Shareholders are also encouraged to visit AphriaFuture.ca for additional reasons why the Hostile Bid should be rejected.

The Board has received a written opinion from its financial advisor, Scotiabank, to the effect that, as of February 5, 2019, and based on and subject to the assumptions, limitations and qualifications contained therein, the consideration offered under the Hostile Bid for the Common Shares is inadequate, from a financial point of view, to Aphria shareholders, other than GGB and its affiliates.

For the principal reasons outlined above, the Board has unanimously determined that the Hostile Bid is inadequate and significantly undervalues the Common Shares and is not in the best interests of Aphria, Aphria shareholders or its other stakeholders.

To REJECT the Hostile Bid, simply TAKE NO ACTION

If you have already tendered your Common Shares to the Hostile Bid, you can withdraw your Common Shares by contacting your broker or Laurel Hill Advisory Group, Aphria’s shareholder communications advisor and information agent at 1-877-452-7184 (toll-free for shareholders in North America) or 1-416-304-0211 (collect call for Aphria Shareholders outside North America) or via email at assistance@laurelhill.com.

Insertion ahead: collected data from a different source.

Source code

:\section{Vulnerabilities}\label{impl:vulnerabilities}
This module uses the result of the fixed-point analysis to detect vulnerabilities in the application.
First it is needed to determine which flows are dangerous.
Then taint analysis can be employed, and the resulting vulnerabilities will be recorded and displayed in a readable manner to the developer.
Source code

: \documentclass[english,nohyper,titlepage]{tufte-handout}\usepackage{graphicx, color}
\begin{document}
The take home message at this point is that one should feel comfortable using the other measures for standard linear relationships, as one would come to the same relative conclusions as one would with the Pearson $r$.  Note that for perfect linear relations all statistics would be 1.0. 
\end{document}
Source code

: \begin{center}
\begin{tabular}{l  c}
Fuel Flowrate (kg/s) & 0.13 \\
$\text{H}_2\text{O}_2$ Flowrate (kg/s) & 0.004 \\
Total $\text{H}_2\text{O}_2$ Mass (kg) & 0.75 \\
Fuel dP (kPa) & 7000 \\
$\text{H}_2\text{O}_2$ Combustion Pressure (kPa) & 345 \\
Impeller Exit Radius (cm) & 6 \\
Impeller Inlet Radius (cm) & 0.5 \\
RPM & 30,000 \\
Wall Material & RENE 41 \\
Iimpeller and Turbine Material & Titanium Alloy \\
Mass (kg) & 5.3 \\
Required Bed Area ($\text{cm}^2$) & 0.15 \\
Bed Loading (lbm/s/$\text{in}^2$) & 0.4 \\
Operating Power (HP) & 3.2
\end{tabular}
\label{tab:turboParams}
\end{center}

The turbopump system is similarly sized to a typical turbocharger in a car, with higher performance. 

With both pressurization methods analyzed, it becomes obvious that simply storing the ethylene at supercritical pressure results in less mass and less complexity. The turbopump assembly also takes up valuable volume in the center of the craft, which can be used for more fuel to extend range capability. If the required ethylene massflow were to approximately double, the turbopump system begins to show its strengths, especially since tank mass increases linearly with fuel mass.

Legal counsel to Aphria’s Board and Independent Committee is Fasken Martineau DuMoulin LLP and Scotiabank has been retained as financial advisor. Gagnier Communications is serving as strategic communications advisor and Laurel Hill is acting as Aphria’s shareholder communications advisor and information agent.

About Aphria

Aphria is a leading global cannabis company driven by an unrelenting commitment to our people, product quality and innovation. Headquartered in Leamington, Ontario – the greenhouse capital of Canada – Aphria has been setting the standard for the low-cost production of safe, clean and pure pharmaceutical-grade cannabis at scale, grown in the most natural conditions possible. Focusing on untapped opportunities and backed by the latest technologies, Aphria is committed to bringing breakthrough innovation to the global cannabis market. The Company’s portfolio of brands is grounded in expertly-researched consumer insights designed to meet the needs of every consumer segment. Rooted in our founders’ multi-generational expertise in commercial agriculture, Aphria drives sustainable long-term shareholder value through a diversified approach to innovation, strategic partnerships and global expansion, with a presence in more than 10 countries across 5 continents.

For more information, visit: aphria.ca

¹Constellation Brands offer for Canopy Growth (42% premium to the 20-day VWAP), Aurora’s offer for MedReleaf (50% premium), Altria’s offer for Chronos (42%), Aurora’s offer for CanniMed (197%).